Output the listing word for word, minus pictures.
#### EXERCISE MATERIAL
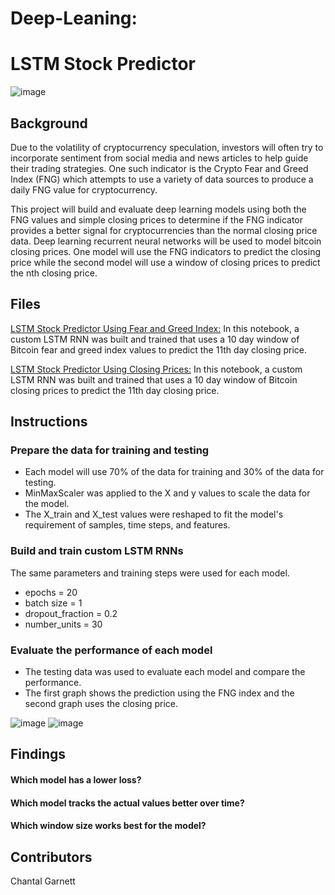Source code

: # Deep-Leaning:
# LSTM Stock Predictor

![image](https://user-images.githubusercontent.com/99493522/172638704-2de716b6-c7b0-48f6-8659-c657d37f6fc4.png)

## Background

Due to the volatility of cryptocurrency speculation, investors will often try to incorporate sentiment from social media and news articles to help guide their trading strategies. One such indicator is the Crypto Fear and Greed Index (FNG) which attempts to use a variety of data sources to produce a daily FNG value for cryptocurrency. 

This project will build and evaluate deep learning models using both the FNG values and simple closing prices to determine if the FNG indicator provides a better signal for cryptocurrencies than the normal closing price data.
Deep learning recurrent neural networks will be used to model bitcoin closing prices. One model will use the FNG indicators to predict the closing price while the second model will use a window of closing prices to predict the nth closing price.

## Files

[LSTM Stock Predictor Using Fear and Greed Index:](https://github.com/ChantalAG/Deep-Leaning-/blob/main/lstm_stock_predictor_fng.ipynb)
In this notebook, a custom LSTM RNN was built and trained that uses a 10 day window of Bitcoin fear and greed index values to predict the 11th day closing price.

[LSTM Stock Predictor Using Closing Prices:](https://github.com/ChantalAG/Deep-Leaning-/blob/main/lstm_stock_predictor_closing.ipynb)
In this notebook, a custom LSTM RNN was built and trained that uses a 10 day window of Bitcoin closing prices to predict the 11th day closing price.



## Instructions
### Prepare the data for training and testing
* Each model will use 70% of the data for training and 30% of the data for testing.
* MinMaxScaler was applied to the X and y values to scale the data for the model.
* The X_train and X_test values were reshaped to fit the model's requirement of samples, time steps, and features. 
    

### Build and train custom LSTM RNNs
The same parameters and training steps were used for each model.
* epochs = 20
* batch size = 1
* dropout_fraction = 0.2
* number_units = 30

### Evaluate the performance of each model
* The testing data was used to evaluate each model and compare the performance.
* The first graph shows the prediction using the FNG index and the second graph uses the closing price. 

![image](https://user-images.githubusercontent.com/99493522/172665230-59146cb4-a08e-410d-91fe-366acf63af82.png)
![image](https://user-images.githubusercontent.com/99493522/172665067-3abacb6a-1fb1-4b7d-8008-43fc1e5114ec.png)



## Findings
#### Which model has a lower loss?

#### Which model tracks the actual values better over time?
#### Which window size works best for the model?

## Contributors
Chantal Garnett
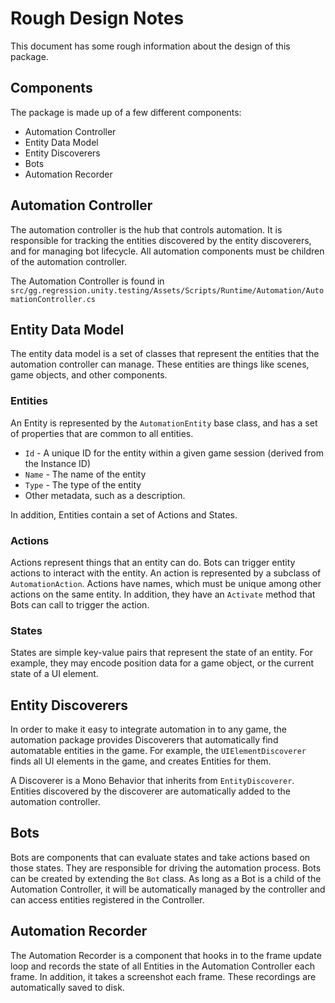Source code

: # Rough Design Notes

This document has some rough information about the design of this package.

## Components

The package is made up of a few different components:

* Automation Controller
* Entity Data Model
* Entity Discoverers
* Bots
* Automation Recorder

## Automation Controller

The automation controller is the hub that controls automation.
It is responsible for tracking the entities discovered by the entity discoverers, and for managing bot lifecycle.
All automation components must be children of the automation controller.

The Automation Controller is found in `src/gg.regression.unity.testing/Assets/Scripts/Runtime/Automation/AutomationController.cs`

## Entity Data Model

The entity data model is a set of classes that represent the entities that the automation controller can manage.
These entities are things like scenes, game objects, and other components.

### Entities

An Entity is represented by the `AutomationEntity` base class, and has a set of properties that are common to all entities.

* `Id` - A unique ID for the entity within a given game session (derived from the Instance ID)
* `Name` - The name of the entity
* `Type` - The type of the entity
* Other metadata, such as a description.

In addition, Entities contain a set of Actions and States.

### Actions

Actions represent things that an entity can do.
Bots can trigger entity actions to interact with the entity.
An action is represented by a subclass of `AutomationAction`.
Actions have names, which must be unique among other actions on the same entity.
In addition, they have an `Activate` method that Bots can call to trigger the action.

### States

States are simple key-value pairs that represent the state of an entity.
For example, they may encode position data for a game object, or the current state of a UI element.

## Entity Discoverers

In order to make it easy to integrate automation in to any game, the automation package provides Discoverers that automatically find automatable entities in the game.
For example, the `UIElementDiscoverer` finds all UI elements in the game, and creates Entities for them.

A Discoverer is a Mono Behavior that inherits from `EntityDiscoverer`.
Entities discovered by the discoverer are automatically added to the automation controller.

## Bots

Bots are components that can evaluate states and take actions based on those states.
They are responsible for driving the automation process.
Bots can be created by extending the `Bot` class.
As long as a Bot is a child of the Automation Controller, it will be automatically managed by the controller and can access entities registered in the Controller.

## Automation Recorder

The Automation Recorder is a component that hooks in to the frame update loop and records the state of all Entities in the Automation Controller each frame.
In addition, it takes a screenshot each frame.
These recordings are automatically saved to disk.

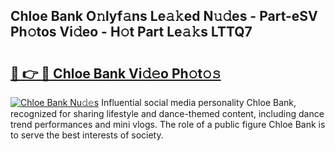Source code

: ## Chloe Bank O𝚗lyf𝚊ns Le𝚊𝚔ed N𝚞𝚍es - Part-eSV Ph𝚘tos Vi𝚍eo - H𝚘t Part Le𝚊𝚔s LTTQ7

# <h2><a href="http://hf7kvo.feru.top/?c=Chloe+Bank">🔗 👉 🔴 Chloe Bank Vi𝚍𝚎o Ph𝚘t𝚘𝚜</a></h2>

[![Chloe Bank Nu𝚍𝚎s](https://i.imgur.com/0TWrTi3.gif)](http://hf7kvo.feru.top/?c=Chloe+Bank)
Influential social media personality Chloe Bank, recognized for sharing lifestyle and dance-themed content, including dance trend performances and mini vlogs. The role of a public figure Chloe Bank is to serve the best interests of society. 
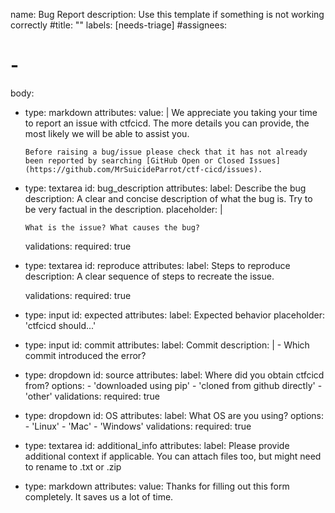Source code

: name: Bug Report
description: Use this template if something is not working correctly
#title: ""
labels: [needs-triage]
#assignees:
#  -

body:
  - type: markdown
    attributes:
      value: |
        We appreciate you taking your time to report an issue with ctfcicd. The more details you can provide, the most likely we will be able to assist you.

        Before raising a bug/issue please check that it has not already been reported by searching [GitHub Open or Closed Issues](https://github.com/MrSuicideParrot/ctf-cicd/issues).
        
  - type: textarea
    id: bug_description
    attributes:
      label: Describe the bug
      description: A clear and concise description of what the bug is. Try to be very factual in the description.
      placeholder: |
        
        What is the issue? What causes the bug?
    validations:
      required: true

  - type: textarea
    id: reproduce
    attributes:
      label: Steps to reproduce
      description: A clear sequence of steps to recreate the issue.

    validations:
      required: true

  - type: input
    id: expected
    attributes:
      label: Expected behavior
      placeholder: 'ctfcicd should...'

  - type: input
    id: commit
    attributes:
      label: Commit
      description: |
        - Which commit introduced the error?

  - type: dropdown
    id: source
    attributes:
      label: Where did you obtain ctfcicd from?
      options:
        - 'downloaded using pip'
        - 'cloned from github directly'
        - 'other'
    validations:
     required: true
      
  - type: dropdown
    id: OS
    attributes:
      label: What OS are you using?
      options:
        - 'Linux'
        - 'Mac'
        - 'Windows'
    validations:
      required: true

  - type: textarea
    id: additional_info
    attributes:
      label: Please provide additional context if applicable. You can attach files too, but might need to rename to .txt or .zip

  - type: markdown
    attributes:
      value: Thanks for filling out this form completely. It saves us a lot of time.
########
# SOLUTION BELOW
Source code

: # Deep-Leaning:
# LSTM Stock Predictor

![image](https://user-images.githubusercontent.com/99493522/172638704-2de716b6-c7b0-48f6-8659-c657d37f6fc4.png)

## Background

Due to the volatility of cryptocurrency speculation, investors will often try to incorporate sentiment from social media and news articles to help guide their trading strategies. One such indicator is the Crypto Fear and Greed Index (FNG) which attempts to use a variety of data sources to produce a daily FNG value for cryptocurrency. 

This project will build and evaluate deep learning models using both the FNG values and simple closing prices to determine if the FNG indicator provides a better signal for cryptocurrencies than the normal closing price data.
Deep learning recurrent neural networks will be used to model bitcoin closing prices. One model will use the FNG indicators to predict the closing price while the second model will use a window of closing prices to predict the nth closing price.

## Files

[LSTM Stock Predictor Using Fear and Greed Index:](https://github.com/ChantalAG/Deep-Leaning-/blob/main/lstm_stock_predictor_fng.ipynb)
In this notebook, a custom LSTM RNN was built and trained that uses a 10 day window of Bitcoin fear and greed index values to predict the 11th day closing price.

[LSTM Stock Predictor Using Closing Prices:](https://github.com/ChantalAG/Deep-Leaning-/blob/main/lstm_stock_predictor_closing.ipynb)
In this notebook, a custom LSTM RNN was built and trained that uses a 10 day window of Bitcoin closing prices to predict the 11th day closing price.



## Instructions
### Prepare the data for training and testing
* Each model will use 70% of the data for training and 30% of the data for testing.
* MinMaxScaler was applied to the X and y values to scale the data for the model.
* The X_train and X_test values were reshaped to fit the model's requirement of samples, time steps, and features. 
    

### Build and train custom LSTM RNNs
The same parameters and training steps were used for each model.
* epochs = 20
* batch size = 1
* dropout_fraction = 0.2
* number_units = 30

### Evaluate the performance of each model
* The testing data was used to evaluate each model and compare the performance.
* The first graph shows the prediction using the FNG index and the second graph uses the closing price. 

![image](https://user-images.githubusercontent.com/99493522/172665230-59146cb4-a08e-410d-91fe-366acf63af82.png)
![image](https://user-images.githubusercontent.com/99493522/172665067-3abacb6a-1fb1-4b7d-8008-43fc1e5114ec.png)



## Findings
#### Which model has a lower loss?

#### Which model tracks the actual values better over time?
#### Which window size works best for the model?

## Contributors
Chantal Garnett
Source code

: # Rough Design Notes

This document has some rough information about the design of this package.

## Components

The package is made up of a few different components:

* Automation Controller
* Entity Data Model
* Entity Discoverers
* Bots
* Automation Recorder

## Automation Controller

The automation controller is the hub that controls automation.
It is responsible for tracking the entities discovered by the entity discoverers, and for managing bot lifecycle.
All automation components must be children of the automation controller.

The Automation Controller is found in `src/gg.regression.unity.testing/Assets/Scripts/Runtime/Automation/AutomationController.cs`

## Entity Data Model

The entity data model is a set of classes that represent the entities that the automation controller can manage.
These entities are things like scenes, game objects, and other components.

### Entities

An Entity is represented by the `AutomationEntity` base class, and has a set of properties that are common to all entities.

* `Id` - A unique ID for the entity within a given game session (derived from the Instance ID)
* `Name` - The name of the entity
* `Type` - The type of the entity
* Other metadata, such as a description.

In addition, Entities contain a set of Actions and States.

### Actions

Actions represent things that an entity can do.
Bots can trigger entity actions to interact with the entity.
An action is represented by a subclass of `AutomationAction`.
Actions have names, which must be unique among other actions on the same entity.
In addition, they have an `Activate` method that Bots can call to trigger the action.

### States

States are simple key-value pairs that represent the state of an entity.
For example, they may encode position data for a game object, or the current state of a UI element.

## Entity Discoverers

In order to make it easy to integrate automation in to any game, the automation package provides Discoverers that automatically find automatable entities in the game.
For example, the `UIElementDiscoverer` finds all UI elements in the game, and creates Entities for them.

A Discoverer is a Mono Behavior that inherits from `EntityDiscoverer`.
Entities discovered by the discoverer are automatically added to the automation controller.

## Bots

Bots are components that can evaluate states and take actions based on those states.
They are responsible for driving the automation process.
Bots can be created by extending the `Bot` class.
As long as a Bot is a child of the Automation Controller, it will be automatically managed by the controller and can access entities registered in the Controller.

## Automation Recorder

The Automation Recorder is a component that hooks in to the frame update loop and records the state of all Entities in the Automation Controller each frame.
In addition, it takes a screenshot each frame.
These recordings are automatically saved to disk.

Source code

: ## Chloe Bank O𝚗lyf𝚊ns Le𝚊𝚔ed N𝚞𝚍es - Part-eSV Ph𝚘tos Vi𝚍eo - H𝚘t Part Le𝚊𝚔s LTTQ7

# <h2><a href="http://hf7kvo.feru.top/?c=Chloe+Bank">🔗 👉 🔴 Chloe Bank Vi𝚍𝚎o Ph𝚘t𝚘𝚜</a></h2>

[![Chloe Bank Nu𝚍𝚎s](https://i.imgur.com/0TWrTi3.gif)](http://hf7kvo.feru.top/?c=Chloe+Bank)
Influential social media personality Chloe Bank, recognized for sharing lifestyle and dance-themed content, including dance trend performances and mini vlogs. The role of a public figure Chloe Bank is to serve the best interests of society. 
Source code

: name: Bug Report
description: Use this template if something is not working correctly
#title: ""
labels: [needs-triage]
#assignees:
#  -

body:
  - type: markdown
    attributes:
      value: |
        We appreciate you taking your time to report an issue with ctfcicd. The more details you can provide, the most likely we will be able to assist you.

        Before raising a bug/issue please check that it has not already been reported by searching [GitHub Open or Closed Issues](https://github.com/MrSuicideParrot/ctf-cicd/issues).
        
  - type: textarea
    id: bug_description
    attributes:
      label: Describe the bug
      description: A clear and concise description of what the bug is. Try to be very factual in the description.
      placeholder: |
        
        What is the issue? What causes the bug?
    validations:
      required: true

  - type: textarea
    id: reproduce
    attributes:
      label: Steps to reproduce
      description: A clear sequence of steps to recreate the issue.

    validations:
      required: true

  - type: input
    id: expected
    attributes:
      label: Expected behavior
      placeholder: 'ctfcicd should...'

  - type: input
    id: commit
    attributes:
      label: Commit
      description: |
        - Which commit introduced the error?

  - type: dropdown
    id: source
    attributes:
      label: Where did you obtain ctfcicd from?
      options:
        - 'downloaded using pip'
        - 'cloned from github directly'
        - 'other'
    validations:
     required: true
      
  - type: dropdown
    id: OS
    attributes:
      label: What OS are you using?
      options:
        - 'Linux'
        - 'Mac'
        - 'Windows'
    validations:
      required: true

  - type: textarea
    id: additional_info
    attributes:
      label: Please provide additional context if applicable. You can attach files too, but might need to rename to .txt or .zip

  - type: markdown
    attributes:
      value: Thanks for filling out this form completely. It saves us a lot of time.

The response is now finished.